» Plain-text document sources
.....

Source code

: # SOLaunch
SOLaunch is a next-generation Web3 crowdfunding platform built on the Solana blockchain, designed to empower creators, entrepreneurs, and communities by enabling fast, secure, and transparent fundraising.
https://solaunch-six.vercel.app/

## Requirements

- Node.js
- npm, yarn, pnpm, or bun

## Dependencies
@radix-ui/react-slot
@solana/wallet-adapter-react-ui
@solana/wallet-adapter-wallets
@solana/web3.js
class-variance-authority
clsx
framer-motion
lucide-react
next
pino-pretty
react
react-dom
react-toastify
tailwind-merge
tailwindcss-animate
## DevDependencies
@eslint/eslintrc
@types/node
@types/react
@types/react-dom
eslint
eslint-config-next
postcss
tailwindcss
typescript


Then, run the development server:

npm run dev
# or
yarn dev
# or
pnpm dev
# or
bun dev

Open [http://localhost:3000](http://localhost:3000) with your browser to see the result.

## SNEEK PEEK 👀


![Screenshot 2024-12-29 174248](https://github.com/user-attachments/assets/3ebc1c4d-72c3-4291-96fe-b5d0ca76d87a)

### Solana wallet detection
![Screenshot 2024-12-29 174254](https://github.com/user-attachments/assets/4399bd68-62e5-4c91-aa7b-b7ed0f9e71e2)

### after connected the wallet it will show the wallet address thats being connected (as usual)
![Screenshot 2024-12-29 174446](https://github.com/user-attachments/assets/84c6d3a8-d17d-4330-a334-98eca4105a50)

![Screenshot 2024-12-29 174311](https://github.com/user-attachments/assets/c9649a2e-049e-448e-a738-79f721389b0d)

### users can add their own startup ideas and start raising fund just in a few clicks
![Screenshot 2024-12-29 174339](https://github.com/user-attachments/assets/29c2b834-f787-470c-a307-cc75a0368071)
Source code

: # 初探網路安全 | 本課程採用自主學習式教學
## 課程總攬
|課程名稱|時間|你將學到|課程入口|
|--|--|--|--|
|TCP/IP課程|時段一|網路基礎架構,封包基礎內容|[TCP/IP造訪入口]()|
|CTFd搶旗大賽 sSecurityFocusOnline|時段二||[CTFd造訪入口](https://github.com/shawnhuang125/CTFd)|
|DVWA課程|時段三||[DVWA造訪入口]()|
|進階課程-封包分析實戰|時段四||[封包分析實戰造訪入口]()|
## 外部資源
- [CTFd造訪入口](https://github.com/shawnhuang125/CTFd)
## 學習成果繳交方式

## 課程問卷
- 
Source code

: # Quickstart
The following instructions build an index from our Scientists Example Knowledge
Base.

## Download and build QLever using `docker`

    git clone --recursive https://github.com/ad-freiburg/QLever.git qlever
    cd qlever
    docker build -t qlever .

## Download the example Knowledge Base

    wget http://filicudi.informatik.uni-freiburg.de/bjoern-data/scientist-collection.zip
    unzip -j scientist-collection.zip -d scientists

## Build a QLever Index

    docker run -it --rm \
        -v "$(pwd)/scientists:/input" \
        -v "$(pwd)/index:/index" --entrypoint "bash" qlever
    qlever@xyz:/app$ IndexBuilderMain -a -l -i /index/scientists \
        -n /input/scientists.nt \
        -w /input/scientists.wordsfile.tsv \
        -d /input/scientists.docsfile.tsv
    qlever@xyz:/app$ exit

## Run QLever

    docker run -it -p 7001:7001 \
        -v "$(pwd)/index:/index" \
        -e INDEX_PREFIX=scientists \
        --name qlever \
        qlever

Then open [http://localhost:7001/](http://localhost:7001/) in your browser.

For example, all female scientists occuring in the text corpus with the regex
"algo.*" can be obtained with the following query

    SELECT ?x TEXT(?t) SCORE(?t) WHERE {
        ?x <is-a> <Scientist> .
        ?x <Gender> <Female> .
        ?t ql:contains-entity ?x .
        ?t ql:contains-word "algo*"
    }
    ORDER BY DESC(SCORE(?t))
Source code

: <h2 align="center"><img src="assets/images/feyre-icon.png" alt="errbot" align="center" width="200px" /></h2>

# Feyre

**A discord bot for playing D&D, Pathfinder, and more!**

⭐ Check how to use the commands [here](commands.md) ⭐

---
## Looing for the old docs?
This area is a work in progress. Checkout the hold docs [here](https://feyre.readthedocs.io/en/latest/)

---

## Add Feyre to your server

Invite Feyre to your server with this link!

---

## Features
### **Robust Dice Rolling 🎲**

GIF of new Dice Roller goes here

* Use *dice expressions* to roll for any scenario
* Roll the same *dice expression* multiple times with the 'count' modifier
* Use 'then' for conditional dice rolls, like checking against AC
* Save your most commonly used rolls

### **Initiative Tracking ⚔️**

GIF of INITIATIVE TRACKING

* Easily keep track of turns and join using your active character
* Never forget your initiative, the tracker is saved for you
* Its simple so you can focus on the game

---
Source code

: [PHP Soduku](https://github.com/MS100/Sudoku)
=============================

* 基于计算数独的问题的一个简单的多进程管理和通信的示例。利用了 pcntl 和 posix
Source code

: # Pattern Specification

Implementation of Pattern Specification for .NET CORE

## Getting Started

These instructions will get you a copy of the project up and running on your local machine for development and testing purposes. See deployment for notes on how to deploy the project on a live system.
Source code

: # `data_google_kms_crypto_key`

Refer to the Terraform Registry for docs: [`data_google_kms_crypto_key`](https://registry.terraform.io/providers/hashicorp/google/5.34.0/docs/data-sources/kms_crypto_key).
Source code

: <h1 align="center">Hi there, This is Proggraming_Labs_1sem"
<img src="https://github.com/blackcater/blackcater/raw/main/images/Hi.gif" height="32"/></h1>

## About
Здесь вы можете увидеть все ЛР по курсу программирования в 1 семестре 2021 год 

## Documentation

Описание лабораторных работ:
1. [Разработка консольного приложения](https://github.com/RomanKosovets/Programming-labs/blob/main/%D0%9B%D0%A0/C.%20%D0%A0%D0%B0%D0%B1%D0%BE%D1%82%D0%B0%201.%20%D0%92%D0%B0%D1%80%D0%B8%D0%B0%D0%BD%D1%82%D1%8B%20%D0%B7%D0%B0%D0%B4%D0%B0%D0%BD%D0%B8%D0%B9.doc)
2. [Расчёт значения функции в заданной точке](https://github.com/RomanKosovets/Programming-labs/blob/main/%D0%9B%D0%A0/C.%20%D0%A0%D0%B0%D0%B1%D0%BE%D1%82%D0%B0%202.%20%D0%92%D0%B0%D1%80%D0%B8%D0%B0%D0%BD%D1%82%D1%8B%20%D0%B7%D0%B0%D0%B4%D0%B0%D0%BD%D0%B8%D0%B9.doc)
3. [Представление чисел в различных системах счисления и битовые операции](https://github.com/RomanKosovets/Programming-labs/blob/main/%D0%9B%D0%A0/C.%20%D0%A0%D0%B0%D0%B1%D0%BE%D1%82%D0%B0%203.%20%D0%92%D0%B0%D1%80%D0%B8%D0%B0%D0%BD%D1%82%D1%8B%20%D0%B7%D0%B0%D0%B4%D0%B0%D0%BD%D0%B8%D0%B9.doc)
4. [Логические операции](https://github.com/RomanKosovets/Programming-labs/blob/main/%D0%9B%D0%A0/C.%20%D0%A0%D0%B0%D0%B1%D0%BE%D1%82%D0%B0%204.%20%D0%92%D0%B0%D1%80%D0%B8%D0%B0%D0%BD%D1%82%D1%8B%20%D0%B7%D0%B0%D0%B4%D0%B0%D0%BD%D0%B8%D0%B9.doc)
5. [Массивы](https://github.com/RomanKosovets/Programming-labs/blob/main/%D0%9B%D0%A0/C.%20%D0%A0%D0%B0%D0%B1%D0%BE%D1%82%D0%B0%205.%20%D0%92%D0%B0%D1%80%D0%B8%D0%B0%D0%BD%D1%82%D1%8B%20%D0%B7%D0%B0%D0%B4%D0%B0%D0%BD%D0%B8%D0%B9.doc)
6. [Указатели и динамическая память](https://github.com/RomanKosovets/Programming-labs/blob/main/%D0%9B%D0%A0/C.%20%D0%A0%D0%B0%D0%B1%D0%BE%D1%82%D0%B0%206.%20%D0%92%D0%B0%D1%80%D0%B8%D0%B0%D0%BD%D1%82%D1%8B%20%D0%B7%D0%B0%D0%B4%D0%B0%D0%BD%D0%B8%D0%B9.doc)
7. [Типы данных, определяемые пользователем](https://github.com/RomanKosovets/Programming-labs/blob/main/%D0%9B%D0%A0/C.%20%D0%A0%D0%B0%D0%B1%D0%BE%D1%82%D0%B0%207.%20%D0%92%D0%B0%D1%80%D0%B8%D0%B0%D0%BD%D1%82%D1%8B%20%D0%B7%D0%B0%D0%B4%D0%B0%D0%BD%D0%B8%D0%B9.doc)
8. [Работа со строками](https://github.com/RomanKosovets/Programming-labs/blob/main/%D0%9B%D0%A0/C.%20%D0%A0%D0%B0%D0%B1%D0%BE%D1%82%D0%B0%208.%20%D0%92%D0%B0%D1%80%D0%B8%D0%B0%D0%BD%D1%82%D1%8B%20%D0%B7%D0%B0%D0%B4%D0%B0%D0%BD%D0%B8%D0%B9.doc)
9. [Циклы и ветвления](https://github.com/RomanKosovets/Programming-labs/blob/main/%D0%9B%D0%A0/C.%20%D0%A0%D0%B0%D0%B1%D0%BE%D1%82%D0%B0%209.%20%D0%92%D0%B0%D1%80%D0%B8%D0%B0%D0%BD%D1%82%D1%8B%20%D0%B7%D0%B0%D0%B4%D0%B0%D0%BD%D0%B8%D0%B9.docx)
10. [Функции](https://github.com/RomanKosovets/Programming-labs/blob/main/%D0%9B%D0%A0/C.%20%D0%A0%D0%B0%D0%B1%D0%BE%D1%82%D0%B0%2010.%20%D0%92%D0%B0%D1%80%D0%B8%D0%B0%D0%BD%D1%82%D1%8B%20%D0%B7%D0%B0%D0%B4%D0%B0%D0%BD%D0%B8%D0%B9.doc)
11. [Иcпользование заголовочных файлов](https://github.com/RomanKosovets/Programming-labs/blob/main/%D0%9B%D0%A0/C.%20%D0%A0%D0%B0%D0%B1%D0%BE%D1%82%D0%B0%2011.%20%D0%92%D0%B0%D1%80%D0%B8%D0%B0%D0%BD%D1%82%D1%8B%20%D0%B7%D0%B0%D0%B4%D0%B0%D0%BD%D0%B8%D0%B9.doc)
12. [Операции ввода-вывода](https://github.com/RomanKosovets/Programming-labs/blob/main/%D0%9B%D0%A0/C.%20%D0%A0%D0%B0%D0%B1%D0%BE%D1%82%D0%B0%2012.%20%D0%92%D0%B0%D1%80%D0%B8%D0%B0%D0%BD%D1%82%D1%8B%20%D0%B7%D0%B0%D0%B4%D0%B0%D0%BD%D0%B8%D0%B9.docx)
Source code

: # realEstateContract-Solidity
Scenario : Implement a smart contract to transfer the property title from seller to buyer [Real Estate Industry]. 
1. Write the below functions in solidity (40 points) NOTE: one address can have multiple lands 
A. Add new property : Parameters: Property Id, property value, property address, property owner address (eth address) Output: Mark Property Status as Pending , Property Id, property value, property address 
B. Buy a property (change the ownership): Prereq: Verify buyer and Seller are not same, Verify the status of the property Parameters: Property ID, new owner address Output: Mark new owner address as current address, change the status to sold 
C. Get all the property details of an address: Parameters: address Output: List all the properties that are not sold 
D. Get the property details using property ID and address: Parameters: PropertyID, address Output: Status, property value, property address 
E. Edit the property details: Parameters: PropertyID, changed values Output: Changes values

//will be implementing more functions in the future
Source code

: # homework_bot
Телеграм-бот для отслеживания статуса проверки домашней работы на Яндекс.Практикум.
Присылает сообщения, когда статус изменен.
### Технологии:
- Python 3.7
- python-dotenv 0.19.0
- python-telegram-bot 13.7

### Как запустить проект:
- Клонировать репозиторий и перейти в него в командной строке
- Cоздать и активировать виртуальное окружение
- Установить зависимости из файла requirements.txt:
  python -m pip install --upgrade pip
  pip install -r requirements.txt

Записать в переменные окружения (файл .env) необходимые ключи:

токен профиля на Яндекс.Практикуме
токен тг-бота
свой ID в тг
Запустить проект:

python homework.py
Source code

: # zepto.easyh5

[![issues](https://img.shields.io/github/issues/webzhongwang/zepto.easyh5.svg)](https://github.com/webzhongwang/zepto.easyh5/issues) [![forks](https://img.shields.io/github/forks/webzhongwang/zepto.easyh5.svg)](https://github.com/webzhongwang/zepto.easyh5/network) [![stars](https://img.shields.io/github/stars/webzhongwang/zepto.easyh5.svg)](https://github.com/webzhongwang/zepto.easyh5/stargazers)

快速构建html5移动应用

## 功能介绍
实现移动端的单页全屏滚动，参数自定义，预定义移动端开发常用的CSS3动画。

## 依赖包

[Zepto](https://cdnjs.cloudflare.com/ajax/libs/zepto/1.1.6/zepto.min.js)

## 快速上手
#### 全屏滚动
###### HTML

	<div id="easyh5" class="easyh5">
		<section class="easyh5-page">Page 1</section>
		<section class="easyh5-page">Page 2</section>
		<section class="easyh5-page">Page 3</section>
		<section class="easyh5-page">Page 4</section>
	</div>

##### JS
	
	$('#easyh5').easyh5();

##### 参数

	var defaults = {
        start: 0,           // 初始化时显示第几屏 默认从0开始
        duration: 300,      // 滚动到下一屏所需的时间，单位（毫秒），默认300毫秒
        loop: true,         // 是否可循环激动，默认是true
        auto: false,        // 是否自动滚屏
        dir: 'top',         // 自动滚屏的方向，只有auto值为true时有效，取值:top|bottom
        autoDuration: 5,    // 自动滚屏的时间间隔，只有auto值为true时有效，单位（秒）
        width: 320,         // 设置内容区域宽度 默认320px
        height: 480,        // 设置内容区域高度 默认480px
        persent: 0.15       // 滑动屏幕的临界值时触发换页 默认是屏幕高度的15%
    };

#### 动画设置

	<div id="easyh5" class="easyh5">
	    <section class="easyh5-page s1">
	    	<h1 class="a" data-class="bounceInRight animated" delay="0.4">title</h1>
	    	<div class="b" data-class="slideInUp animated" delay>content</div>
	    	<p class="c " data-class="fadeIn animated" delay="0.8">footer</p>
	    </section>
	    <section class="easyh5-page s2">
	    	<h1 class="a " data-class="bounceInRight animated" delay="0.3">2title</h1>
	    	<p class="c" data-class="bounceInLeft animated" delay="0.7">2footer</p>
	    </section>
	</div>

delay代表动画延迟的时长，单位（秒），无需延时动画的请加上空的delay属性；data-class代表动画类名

.....

» About this exercise
Copy out the lines of the data where the word "align" can be found.

» Final answer
: <h2 align="center"><img src="assets/images/feyre-icon.png" alt="errbot" align="center" width="200px" /></h2>
: <h1 align="center">Hi there, This is Proggraming_Labs_1sem"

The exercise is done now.